I also fall on the side of "stagger the rollout" (or "give customers tools to stagger the rollout"), but at the same time I recognize that a lot of customers would not accept delays on the latest malware data.
Before the incident, if you asked a customer if they would like to get updates faster even if it means that there is a remote chance of a problem with them... I bet they'd still want to get updates faster.
I would say that canary release is an absolute must 100%. Except I can think of cases where it might still not be enough. So, I just don't feel comfortable judging them out of the box. Does all the evidence seem to point against them? For sure. But I just don't feel comfortable giving that final verdict without knowing for sure.
Specifically because this is about fighting against malicious actors, where time can be of essence to deploy some sort of protection against a novel threat.
If there's deadlines that you can go over, and nothing bad happens, for sure. Always have canary releases, and perfect QA, monitoring everything thoroughly, but I'm just saying, there can be cases where damage that could be done if you don't act fast enough, is just so much worse.

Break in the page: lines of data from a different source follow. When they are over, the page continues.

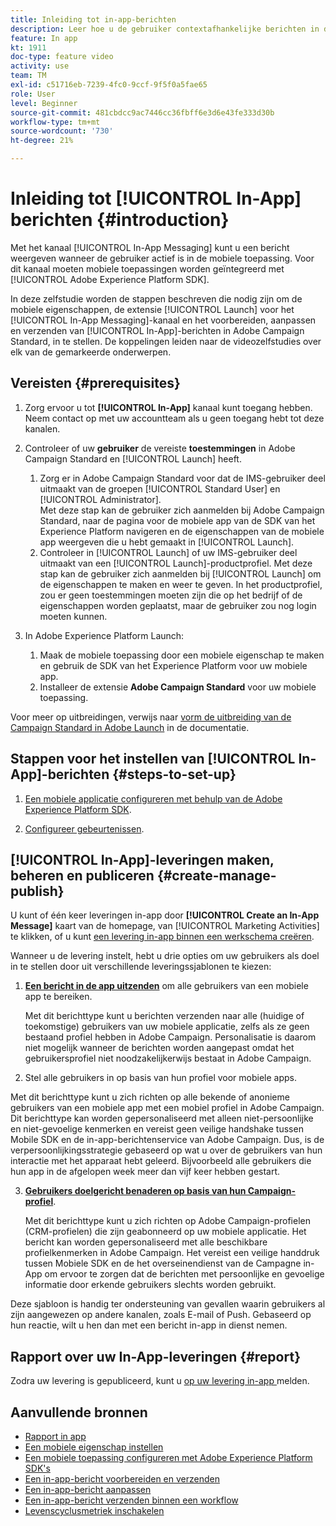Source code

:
 ```yaml
---
title: Inleiding tot in-app-berichten
description: Leer hoe u de gebruiker contextafhankelijke berichten in de app kunt presenteren als reactie op het realtime gedrag van de klant in de mobiele toepassing.
feature: In app
kt: 1911
doc-type: feature video
activity: use
team: TM
exl-id: c51716eb-7239-4fc0-9ccf-9f5f0a5fae65
role: User
level: Beginner
source-git-commit: 481cbdcc9ac7446cc36fbff6e3d6e43fe333d30b
workflow-type: tm+mt
source-wordcount: '730'
ht-degree: 21%

---
```


# Inleiding tot [!UICONTROL In-App] berichten {#introduction}

Met het kanaal [!UICONTROL In-App Messaging] kunt u een bericht weergeven wanneer de gebruiker actief is in de mobiele toepassing. Voor dit kanaal moeten mobiele toepassingen worden geïntegreerd met [!UICONTROL Adobe Experience Platform SDK].

In deze zelfstudie worden de stappen beschreven die nodig zijn om de mobiele eigenschappen, de extensie [!UICONTROL Launch] voor het [!UICONTROL In-App Messaging]-kanaal en het voorbereiden, aanpassen en verzenden van [!UICONTROL In-App]-berichten in Adobe Campaign Standard, in te stellen. De koppelingen leiden naar de videozelfstudies over elk van de gemarkeerde onderwerpen.

## Vereisten {#prerequisites}

1. Zorg ervoor u tot **[!UICONTROL In-App]** kanaal kunt toegang hebben. Neem contact op met uw accountteam als u geen toegang hebt tot deze kanalen.
2. Controleer of uw **gebruiker** de vereiste **toestemmingen** in Adobe Campaign Standard en [!UICONTROL Launch] heeft.

   1. Zorg er in Adobe Campaign Standard voor dat de IMS-gebruiker deel uitmaakt van de groepen [!UICONTROL Standard User] en [!UICONTROL Administrator].\
      Met deze stap kan de gebruiker zich aanmelden bij Adobe Campaign Standard, naar de pagina voor de mobiele app van de SDK van het Experience Platform navigeren en de eigenschappen van de mobiele app weergeven die u hebt gemaakt in [!UICONTROL Launch].
   2. Controleer in [!UICONTROL Launch] of uw IMS-gebruiker deel uitmaakt van een [!UICONTROL Launch]-productprofiel. Met deze stap kan de gebruiker zich aanmelden bij [!UICONTROL Launch] om de eigenschappen te maken en weer te geven. In het productprofiel, zou er geen toestemmingen moeten zijn die op het bedrijf of de eigenschappen worden geplaatst, maar de gebruiker zou nog login moeten kunnen.

3. In Adobe Experience Platform Launch:

   1. Maak de mobiele toepassing door een mobiele eigenschap te maken en gebruik de SDK van het Experience Platform voor uw mobiele app.
   2. Installeer de extensie **Adobe Campaign Standard** voor uw mobiele toepassing.

Voor meer op uitbreidingen, verwijs naar [vorm de uitbreiding van de Campaign Standard in Adobe Launch](https://aep-sdks.gitbook.io/docs/using-mobile-extensions/adobe-campaign-standard) in de documentatie.

## Stappen voor het instellen van [!UICONTROL In-App]-berichten {#steps-to-set-up}

1. [Een mobiele applicatie configureren met behulp van de Adobe Experience Platform SDK](/help/communication-channels/mobile/configure-mobile-apps-using-aep-sdk.md).

2. [Configureer gebeurtenissen](/help/communication-channels/mobile/in-app/configure-events.md).

## [!UICONTROL In-App]-leveringen maken, beheren en publiceren {#create-manage-publish}

U kunt of één keer leveringen in-app door **[!UICONTROL Create an In-App Message]** kaart van de homepage, van [!UICONTROL Marketing Activities] te klikken, of u kunt [een levering in-app binnen een werkschema creëren](/help/communication-channels/mobile/in-app/in-app-activity.md).

Wanneer u de levering instelt, hebt u drie opties om uw gebruikers als doel in te stellen door uit verschillende leveringssjablonen te kiezen:

1. [**Een bericht in de app uitzenden**](/help/communication-channels/mobile/in-app/broadcast-in-app-message.md) om alle gebruikers van een mobiele app te bereiken.

   Met dit berichttype kunt u berichten verzenden naar alle (huidige of toekomstige) gebruikers van uw mobiele applicatie, zelfs als ze geen bestaand profiel hebben in Adobe Campaign. Personalisatie is daarom niet mogelijk wanneer de berichten worden aangepast omdat het gebruikersprofiel niet noodzakelijkerwijs bestaat in Adobe Campaign.

2. Stel alle gebruikers in op basis van hun profiel voor mobiele apps.

Met dit berichttype kunt u zich richten op alle bekende of anonieme gebruikers van een mobiele app met een mobiel profiel in Adobe Campaign. Dit berichttype kan worden gepersonaliseerd met alleen niet-persoonlijke en niet-gevoelige kenmerken en vereist geen veilige handshake tussen Mobile SDK en de in-app-berichtenservice van Adobe Campaign. Dus, is de verpersoonlijkingsstrategie gebaseerd op wat u over de gebruikers van hun interactie met het apparaat hebt geleerd. Bijvoorbeeld alle gebruikers die hun app in de afgelopen week meer dan vijf keer hebben gestart.

3. [**Gebruikers doelgericht benaderen op basis van hun Campaign-profiel**](/help/communication-channels/mobile/in-app/target-users-based-on-campaign-profile.md).

   Met dit berichttype kunt u zich richten op Adobe Campaign-profielen (CRM-profielen) die zijn geabonneerd op uw mobiele applicatie. Het bericht kan worden gepersonaliseerd met alle beschikbare profielkenmerken in Adobe Campaign. Het vereist een veilige handdruk tussen Mobiele SDK en de het overseinendienst van de Campagne in-App om ervoor te zorgen dat de berichten met persoonlijke en gevoelige informatie door erkende gebruikers slechts worden gebruikt.

Deze sjabloon is handig ter ondersteuning van gevallen waarin gebruikers al zijn aangewezen op andere kanalen, zoals E-mail of Push. Gebaseerd op hun reactie, wilt u hen dan met een bericht in-app in dienst nemen.

## Rapport over uw In-App-leveringen {#report}

Zodra uw levering is gepubliceerd, kunt u [op uw levering in-app ](/help/communication-channels/mobile/in-app/in-app-reporting.md) melden.

## Aanvullende bronnen

* [Rapport in app](https://experienceleague.adobe.com/docs/campaign-standard/using/reporting/list-of-reports/in-app-report.html?lang=en)
* [Een mobiele eigenschap instellen](https://aep-sdks.gitbook.io/docs/getting-started/create-a-mobile-property)
* [Een mobiele toepassing configureren met Adobe Experience Platform SDK&#39;s](https://experienceleague.adobe.com/docs/campaign-standard/using/administrating/configuring-channels/configuring-a-mobile-application.html?lang=en)
* [Een in-app-bericht voorbereiden en verzenden](https://experienceleague.adobe.com/docs/campaign-standard/using/communication-channels/in-app-messaging/preparing-and-sending-an-in-app-message.html?lang=en)
* [Een in-app-bericht aanpassen](https://experienceleague.adobe.com/docs/campaign-standard/using/communication-channels/in-app-messaging/customizing-an-in-app-message.html?lang=en)
* [Een in-app-bericht verzenden binnen een workflow](https://experienceleague.adobe.com/docs/campaign-standard/using/managing-processes-and-data/channel-activities/in-app-delivery.html?lang=en)
* [Levenscyclusmetriek inschakelen](https://aep-sdks.gitbook.io/docs/getting-started/initialize-the-sdk#enable-lifecycle-metrics)
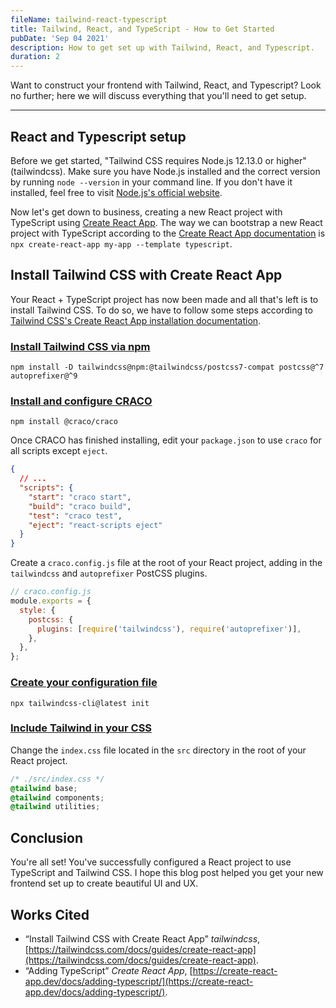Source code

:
 ```yaml
---
fileName: tailwind-react-typescript
title: Tailwind, React, and TypeScript - How to Get Started
pubDate: 'Sep 04 2021'
description: How to get set up with Tailwind, React, and Typescript.
duration: 2
---
```


Want to construct your frontend with Tailwind, React, and Typescript? Look no further; here we will discuss everything that you'll need to get setup.

---

## React and Typescript setup

Before we get started, "Tailwind CSS requires Node.js 12.13.0 or higher" (tailwindcss). Make sure you have Node.js installed and the correct version by running `node --version` in your command line. If you don't have it installed, feel free to visit [Node.js's official website](https://nodejs.org/en/).

Now let's get down to business, creating a new React project with TypeScript using [Create React App](https://create-react-app.dev/). The way we can bootstrap a new React project with TypeScript according to the [Create React App documentation](https://create-react-app.dev/docs/adding-typescript/) is `npx create-react-app my-app --template typescript`.

## Install Tailwind CSS with Create React App

Your React + TypeScript project has now been made and all that's left is to install Tailwind CSS. To do so, we have to follow some steps according to [Tailwind CSS's Create React App installation documentation](https://tailwindcss.com/docs/guides/create-react-app).

### [Install Tailwind CSS via npm](https://tailwindcss.com/docs/guides/create-react-app#install-and-configure-craco)

`npm install -D tailwindcss@npm:@tailwindcss/postcss7-compat postcss@^7 autoprefixer@^9`

### [Install and configure CRACO](https://tailwindcss.com/docs/guides/create-react-app#install-and-configure-craco)

`npm install @craco/craco`

Once CRACO has finished installing, edit your `package.json` to use `craco` for all scripts except `eject`.

```json
{
  // ...
  "scripts": {
    "start": "craco start",
    "build": "craco build",
    "test": "craco test",
    "eject": "react-scripts eject"
  }
}
```

Create a `craco.config.js` file at the root of your React project, adding in the `tailwindcss` and `autoprefixer` PostCSS plugins.

```js
// craco.config.js
module.exports = {
  style: {
    postcss: {
      plugins: [require('tailwindcss'), require('autoprefixer')],
    },
  },
};
```

### [Create your configuration file](https://tailwindcss.com/docs/guides/create-react-app#create-your-configuration-file)

`npx tailwindcss-cli@latest init`

### [Include Tailwind in your CSS](https://tailwindcss.com/docs/guides/create-react-app#include-tailwind-in-your-css)

Change the `index.css` file located in the `src` directory in the root of your React project.

```css
/* ./src/index.css */
@tailwind base;
@tailwind components;
@tailwind utilities;
```

## Conclusion

You're all set! You've successfully configured a React project to use TypeScript and Tailwind CSS. I hope this blog post helped you get your new frontend set up to create beautiful UI and UX.

## Works Cited

- “Install Tailwind CSS with Create React App” _tailwindcss_, [https://tailwindcss.com/docs/guides/create-react-app](https://tailwindcss.com/docs/guides/create-react-app).
- “Adding TypeScript” _Create React App_, [https://create-react-app.dev/docs/adding-typescript/](https://create-react-app.dev/docs/adding-typescript/).

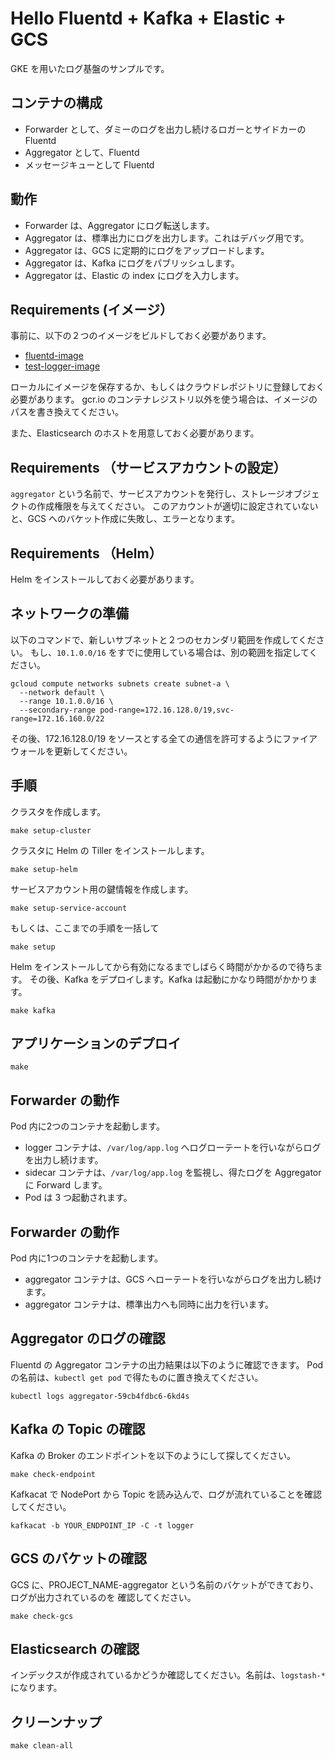 # Hello Fluentd + Kafka + Elastic + GCS
GKE を用いたログ基盤のサンプルです。

## コンテナの構成
* Forwarder として、ダミーのログを出力し続けるロガーとサイドカーのFluentd
* Aggregator として、Fluentd
* メッセージキューとして Fluentd

## 動作
* Forwarder は、Aggregator にログ転送します。
* Aggregator は、標準出力にログを出力します。これはデバッグ用です。
* Aggregator は、GCS に定期的にログをアップロードします。
* Aggregator は、Kafka にログをパブリッシュします。
* Aggregator は、Elastic の index にログを入力します。

## Requirements (イメージ）
事前に、以下の２つのイメージをビルドしておく必要があります。

* [fluentd-image](https://github.com/shidokamo/fluentd-image)
* [test-logger-image](https://github.com/shidokamo/test-logger-image)

ローカルにイメージを保存するか、もしくはクラウドレポジトリに登録しておく必要があります。
gcr.io のコンテナレジストリ以外を使う場合は、イメージのパスを書き換えてください。

また、Elasticsearch のホストを用意しておく必要があります。

## Requirements （サービスアカウントの設定）
`aggregator` という名前で、サービスアカウントを発行し、ストレージオブジェクトの作成権限を与えてください。
このアカウントが適切に設定されていないと、GCS へのバケット作成に失敗し、エラーとなります。

## Requirements （Helm）
Helm をインストールしておく必要があります。

## ネットワークの準備
以下のコマンドで、新しいサブネットと２つのセカンダリ範囲を作成してください。
もし、`10.1.0.0/16` をすでに使用している場合は、別の範囲を指定してください。

```
gcloud compute networks subnets create subnet-a \
  --network default \
  --range 10.1.0.0/16 \
  --secondary-range pod-range=172.16.128.0/19,svc-range=172.16.160.0/22
```

その後、172.16.128.0/19 をソースとする全ての通信を許可するようにファイアウォールを更新してください。

## 手順
クラスタを作成します。

```
make setup-cluster
```

クラスタに Helm の Tiller をインストールします。

```
make setup-helm
```

サービスアカウント用の鍵情報を作成します。

```
make setup-service-account
```

もしくは、ここまでの手順を一括して

```
make setup
```

Helm をインストールしてから有効になるまでしばらく時間がかかるので待ちます。
その後、Kafka をデプロイします。Kafka は起動にかなり時間がかかります。

```
make kafka
```

## アプリケーションのデプロイ
```
make
```

## Forwarder の動作
Pod 内に2つのコンテナを起動します。
* logger コンテナは、`/var/log/app.log` へログローテートを行いながらログを出力し続けます。
* sidecar コンテナは、`/var/log/app.log` を監視し、得たログを Aggregator に Forward します。
* Pod は 3 つ起動されます。

## Forwarder の動作
Pod 内に1つのコンテナを起動します。
* aggregator コンテナは、GCS へローテートを行いながらログを出力し続けます。
* aggregator コンテナは、標準出力へも同時に出力を行います。

## Aggregator のログの確認
Fluentd の Aggregator コンテナの出力結果は以下のように確認できます。
Pod の名前は、`kubectl get pod` で得たものに置き換えてください。

```
kubectl logs aggregator-59cb4fdbc6-6kd4s
```

## Kafka の Topic の確認
Kafka の Broker のエンドポイントを以下のようにして探してください。
```
make check-endpoint
```

Kafkacat で NodePort から Topic を読み込んで、ログが流れていることを確認してください。
```
kafkacat -b YOUR_ENDPOINT_IP -C -t logger
```

## GCS のバケットの確認
GCS に、PROJECT_NAME-aggregator という名前のバケットができており、ログが出力されているのを
確認してください。

```
make check-gcs
```

## Elasticsearch の確認
インデックスが作成されているかどうか確認してください。名前は、`logstash-*` になります。

## クリーンナップ
```
make clean-all
```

And I don't know that it wasn't the case for them. I just don't know.
> Specifically because this is about fighting against malicious actors, where time can be of essence to deploy some sort of protection against a novel threat.
This is severely overstating the problem: an extra few minutes is not going to be the difference between their customers being compromised. Most of the devices they run on are never compromised, because anyone remotely serious has defense in depth.
If it was true, or even close to true, that would make the criticism more rather than less strong. If time is of the essence, you invest in things like reviewing test coverage (their most glaring lapse), fuzz testing, and common reliability engineering techniques like having the system roll back to the last known good configuration after it’s failed to load. We think of progressive rollouts as common now but they got to get that mainstream in large part because the Google Chrome team realized rapid updates are important but then asked what they needed to do to make them safe. CrowdStrike’s report suggests that they wanted rapid but weren’t willing to invest in the implementation because that isn’t a customer-visible feature – until it very painfully became one.
I’d consider staggering a rollout to be the absolute basics of due diligence.
Especially when you’re building a critical part of millions of customer machines.